TOKYO: Japan’s current account surplus last year shrank to its lowest in almost three decades, data showed yesterday, as exports to China and Europe slumped in a worrying sign for the world’s third-largest economy.
The Finance Ministry said the current account, the broadest measure of Japan’s trade with the rest of the world, came in at 4.7 trillion yen ($ 50 billion) in 2012, the smallest annual surplus since comparable data was made available in 1985.
The current account measures not only international trade in goods but also services, tourism and Japan’s foreign investments abroad.
The news was also poor for December, with the country logging a monthly deficit of 264.1 billion yen, reversing a year-earlier surplus of 265.7 billion yen.
That was the first deficit for the month of December since 1985 and the second straight month in negative territory.
The figures come after Japan last month said it logged a record trade deficit for 2012, the second consecutive annual trade shortfall.
The data are likely to heap renewed pressure on Japan’s new government to fulfill an election pledge to reinvigorate the limp economy.
The European Union’s financial troubles hit demand for Japan-brand imports, while shipments to major trade partner China slumped due to a Tokyo-Beijing territorial spat, which sparked a consumer boycott of Japanese goods.
Tokyo’s energy bills, meanwhile, have shot up as it turned to pricey fossil-fuel alternatives after switching off its nuclear reactors following the atomic crisis at Fukushima in 2011, with expenses set to grow as the yen weakens.
“While the yen’s recent weakening will help exports to recover somewhat, the same yen weakness will push up costs for imported goods and materials,” Toshihiro Nagahama, chief economist at Dai-Ichi Life Research Institute, told Dow Jones Newswires.
“That means any current account surplus will never return to the level where it once was.”
Meanwhile, Japan’s Finance Minister Taro Aso said yesterday the yen’s recent tumble against the dollar was something unexpected, a comment which immediately led to a rally in the Japanese unit.
Aso told the lower house budget committee: “The exchange rate has abruptly reached the 90 yen level from its previous 78-79 yen level in a manner we didn’t anticipate,” according to Japanese media.
Following the comment in the afternoon, the dollar slid to 92.17 yen from a morning high of 93.75 yen.

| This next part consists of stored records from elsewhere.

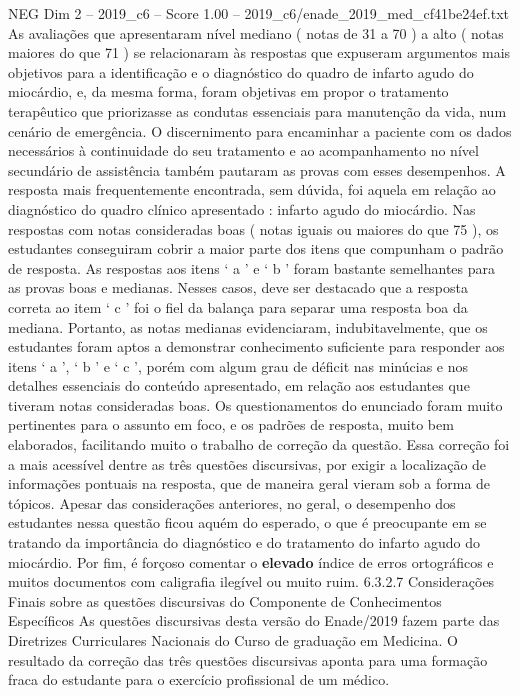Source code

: \begin{textsample}{NEG Dim 2 – 2019\_c6 – Score 1.00 – 2019\_c6/enade\_2019\_med\_cf41be24ef.txt}
As avaliações que apresentaram nível mediano ( notas de 31 a 70 ) a alto ( notas maiores do que 71 ) se relacionaram às respostas que expuseram argumentos mais objetivos para a identificação e o diagnóstico do quadro de infarto agudo do miocárdio, e, da mesma forma, foram objetivas em propor o tratamento terapêutico que priorizasse as condutas essenciais para manutenção da vida, num cenário de emergência.
O discernimento para encaminhar a paciente com os dados necessários à continuidade do seu tratamento e ao acompanhamento no nível secundário de assistência também pautaram as provas com esses desempenhos.
A resposta mais frequentemente encontrada, sem dúvida, foi aquela em relação ao diagnóstico do quadro clínico apresentado : infarto agudo do miocárdio.
Nas respostas com notas consideradas boas ( notas iguais ou maiores do que 75 ), os estudantes conseguiram cobrir a maior parte dos itens que compunham o padrão de resposta.
As respostas aos itens ‘ a ’ e ‘ b ’ foram bastante semelhantes para as provas boas e medianas.
Nesses casos, deve ser destacado que a resposta correta ao item ‘ c ’ foi o fiel da balança para separar uma resposta boa da mediana.
Portanto, as notas medianas evidenciaram, indubitavelmente, que os estudantes foram aptos a demonstrar conhecimento suficiente para responder aos itens ‘ a ’, ‘ b ’ e ‘ c ’, porém com algum grau de déficit nas minúcias e nos detalhes essenciais do conteúdo apresentado, em relação aos estudantes que tiveram notas consideradas boas.
Os questionamentos do enunciado foram muito pertinentes para o assunto em foco, e os padrões de resposta, muito bem elaborados, facilitando muito o trabalho de correção da questão.
Essa correção foi a mais acessível dentre as três questões discursivas, por exigir a localização de informações pontuais na resposta, que de maneira geral vieram sob a forma de tópicos.
Apesar das considerações anteriores, no geral, o desempenho dos estudantes nessa questão ficou aquém do esperado, o que é preocupante em se tratando da importância do diagnóstico e do tratamento do infarto agudo do miocárdio.
Por fim, é forçoso comentar o \textbf{elevado} índice de erros ortográficos e muitos documentos com caligrafia ilegível ou muito ruim. 6.3.2.7 Considerações Finais sobre as questões discursivas do Componente de Conhecimentos Específicos As questões discursivas desta versão do Enade/2019 fazem parte das Diretrizes Curriculares Nacionais do Curso de graduação em Medicina.
O resultado da correção das três questões discursivas aponta para uma formação fraca do estudante para o exercício profissional de um médico.

\end{textsample}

But a Japanese Finance Ministry official later clarified Aso’s remark by saying he had meant to say the yen’s recent fall had been “fast-paced” rather than unexpected, according to Dow Jones Newswire.
The official declined to make any further comment, apparently out of concern that further clarification would be taken as an attempt to talk down the yen, the report said.
Aso was commenting on the economic drive by Japan’s new conservative government of Prime Minister Shinzo Abe, which swept to power in December, to ease monetary policy, increase public spending and strive for economic growth.
“The Abe government is the first in 20 years to move these three (elements),” helping an upsurge in share prices, the finance minister said, according to Japanese media.
The yen has tumbled about 10 percent against the dollar since Abe took office in late December, sparking criticism that Japan was attempting competitive devaluation of its currency.